何とはなしに、ちひろの幼馴染・今野氏の依頼候補は依頼を受理する形になっていた。あの恋愛感情が停滞状態であるにもかかわらず、それぞれが複雑に絡み合う四角関係は、見るに忍びなさすぎる。で、依頼者・今野氏視点の依頼内容ではなく、客観的な恋愛ベクトル整理。

「今野氏視点で唯一正しかった間中さんの恋愛ベクトル。森課長は曲者らしくフェイクがあったけど、これも割合わかりやすい恋愛ベクトルだった。本当の曲者は、今野氏の長年のアプローチも形無しな古宮さんだな」

行儀悪く、ソファに長々と寝そべって総評を述べる大和。
力仕事をしてきたのを見ているので、ちひろも今のところ何も言わない。

「古宮さんの恋愛感情に付いては私にもわかりませんが、仁君のアプローチは習い性と言うか、長年の習慣になっているんじゃないかと思います」

仮眠用ベットにもなる長いソファの肘掛に乗せた大和の両足を、片足ずつ無言で肘掛から落としてゆく、ちひろ。
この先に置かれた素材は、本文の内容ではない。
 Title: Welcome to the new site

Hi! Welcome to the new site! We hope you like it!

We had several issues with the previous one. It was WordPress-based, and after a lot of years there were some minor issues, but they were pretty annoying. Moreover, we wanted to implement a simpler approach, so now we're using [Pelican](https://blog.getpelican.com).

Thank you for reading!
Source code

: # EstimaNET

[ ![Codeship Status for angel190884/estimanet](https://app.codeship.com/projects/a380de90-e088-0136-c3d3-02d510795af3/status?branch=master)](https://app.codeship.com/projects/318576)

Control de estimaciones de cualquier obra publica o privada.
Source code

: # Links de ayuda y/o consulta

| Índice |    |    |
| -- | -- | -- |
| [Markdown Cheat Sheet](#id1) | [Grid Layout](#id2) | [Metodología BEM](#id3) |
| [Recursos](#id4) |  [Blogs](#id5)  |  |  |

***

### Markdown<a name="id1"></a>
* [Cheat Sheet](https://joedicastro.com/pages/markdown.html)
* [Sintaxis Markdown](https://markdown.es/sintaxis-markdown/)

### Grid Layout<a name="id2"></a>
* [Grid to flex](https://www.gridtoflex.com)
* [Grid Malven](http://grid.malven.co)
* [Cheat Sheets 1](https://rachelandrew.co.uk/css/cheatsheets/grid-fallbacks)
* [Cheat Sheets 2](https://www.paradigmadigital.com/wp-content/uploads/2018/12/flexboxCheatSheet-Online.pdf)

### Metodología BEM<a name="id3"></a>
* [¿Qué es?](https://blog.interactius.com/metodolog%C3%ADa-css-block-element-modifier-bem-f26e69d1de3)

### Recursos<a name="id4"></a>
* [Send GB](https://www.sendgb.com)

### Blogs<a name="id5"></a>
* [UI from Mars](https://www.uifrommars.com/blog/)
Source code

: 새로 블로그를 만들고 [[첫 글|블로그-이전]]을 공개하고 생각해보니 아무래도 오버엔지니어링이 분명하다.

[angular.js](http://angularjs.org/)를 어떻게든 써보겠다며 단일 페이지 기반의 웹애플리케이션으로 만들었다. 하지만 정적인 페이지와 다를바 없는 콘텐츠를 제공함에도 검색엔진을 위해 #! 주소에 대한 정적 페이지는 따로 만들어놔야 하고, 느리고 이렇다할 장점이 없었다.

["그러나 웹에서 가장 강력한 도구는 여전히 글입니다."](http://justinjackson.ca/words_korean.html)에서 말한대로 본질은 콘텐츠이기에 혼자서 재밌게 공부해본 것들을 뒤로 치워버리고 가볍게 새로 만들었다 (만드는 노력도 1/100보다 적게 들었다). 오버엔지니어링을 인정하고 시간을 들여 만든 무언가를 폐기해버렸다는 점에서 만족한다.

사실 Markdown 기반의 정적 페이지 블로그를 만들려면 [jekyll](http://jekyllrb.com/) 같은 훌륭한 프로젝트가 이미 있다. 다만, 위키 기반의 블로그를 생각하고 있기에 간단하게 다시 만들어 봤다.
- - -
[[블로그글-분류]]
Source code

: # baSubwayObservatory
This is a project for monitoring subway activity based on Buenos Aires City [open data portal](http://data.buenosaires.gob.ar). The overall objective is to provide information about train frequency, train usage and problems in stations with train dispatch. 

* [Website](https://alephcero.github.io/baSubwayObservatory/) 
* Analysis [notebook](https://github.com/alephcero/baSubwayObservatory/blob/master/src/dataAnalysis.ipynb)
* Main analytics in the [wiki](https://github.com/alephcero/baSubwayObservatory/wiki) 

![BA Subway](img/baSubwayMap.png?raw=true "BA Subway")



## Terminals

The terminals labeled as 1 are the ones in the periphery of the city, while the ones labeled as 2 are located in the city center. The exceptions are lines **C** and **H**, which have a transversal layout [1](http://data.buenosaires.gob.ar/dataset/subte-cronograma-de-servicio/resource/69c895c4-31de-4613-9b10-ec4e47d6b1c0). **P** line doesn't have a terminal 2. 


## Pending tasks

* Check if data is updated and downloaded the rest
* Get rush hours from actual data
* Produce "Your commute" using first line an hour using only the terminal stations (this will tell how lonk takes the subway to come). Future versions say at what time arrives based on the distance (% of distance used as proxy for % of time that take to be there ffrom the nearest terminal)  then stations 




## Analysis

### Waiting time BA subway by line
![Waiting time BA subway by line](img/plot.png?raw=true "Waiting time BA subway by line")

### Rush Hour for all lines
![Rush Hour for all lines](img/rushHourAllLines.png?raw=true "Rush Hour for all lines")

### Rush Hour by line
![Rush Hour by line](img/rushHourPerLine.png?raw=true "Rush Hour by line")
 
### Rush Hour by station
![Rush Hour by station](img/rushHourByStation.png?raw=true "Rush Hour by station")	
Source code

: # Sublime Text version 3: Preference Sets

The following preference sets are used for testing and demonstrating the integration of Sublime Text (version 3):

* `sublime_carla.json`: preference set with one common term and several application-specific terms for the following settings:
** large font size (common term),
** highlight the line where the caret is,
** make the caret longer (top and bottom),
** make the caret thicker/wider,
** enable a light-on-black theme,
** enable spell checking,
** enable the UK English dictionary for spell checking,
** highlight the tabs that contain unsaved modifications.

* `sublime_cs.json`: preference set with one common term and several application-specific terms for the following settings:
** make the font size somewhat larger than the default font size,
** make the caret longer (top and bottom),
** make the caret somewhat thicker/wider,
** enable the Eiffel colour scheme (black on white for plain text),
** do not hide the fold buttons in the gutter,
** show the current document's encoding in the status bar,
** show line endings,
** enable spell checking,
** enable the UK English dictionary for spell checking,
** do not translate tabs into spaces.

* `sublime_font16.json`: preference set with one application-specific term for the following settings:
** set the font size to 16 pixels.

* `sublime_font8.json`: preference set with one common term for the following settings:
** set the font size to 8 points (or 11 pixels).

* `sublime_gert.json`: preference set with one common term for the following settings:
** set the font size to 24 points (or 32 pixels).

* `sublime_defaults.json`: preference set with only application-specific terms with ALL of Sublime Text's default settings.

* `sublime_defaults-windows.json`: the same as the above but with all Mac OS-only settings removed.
無言であるだけに、威圧感抜群である。

「依頼内容は今野氏の恋愛成就、だよな?」
「森課長と間中さんの恋愛成就も、です」

きちんとソファに座り直した大和の確認する言葉に、ちひろも一人用のソファに座って依頼内容を復唱する。依頼の四角関係は、実は四角関係未満だった。

「今現在、今野氏は古宮さんしか眼中に無いけど状況が変われば……間中さんの頑張り次第で、どうかな?」

大和の提案に、ちひろは遠い目をして考える。
幼馴染の仁君と、ちひろも多少は面識がある、仁君と一番仲が良い女友達の佐保さん――古宮さん。仁君の古宮さんへのアプローチは、一種の依存だったのかもしれない。家族を立て続けに亡くした、仁君だったから……だから古宮さんは、仁君のアプローチに応えなかったのかもしれない。でも、間中さんなら?

「間中さんが仁君を支える要素の一つになれるのなら……」

いつもテンションが高くて騒々しい、そのくせ寂しがり屋な年上の幼馴染を思い出して、ちひろは自分でも思いがけないほど重要な要点を上げていた。
それに気づいた大和は、脳裏で素早く現状を変える為の算段を検討する。恋愛ベクトルが複雑に交差する四角関係は一触即発で、いつ爆発するかわからない現状だった。もう、正当な手段を選んではいられない。

「水川さんは間中さん対策。俺は現状、変えて来る」

ソファから立ち上がって出かける準備をはじめた大和に、現状を変える具体的な手段を明かされないちひろは慌てて追いかけて、質問を投げかける。

「どうやって変えるんですか?!」

背後に迫ったちひろに、大和は片手を上げて答えた。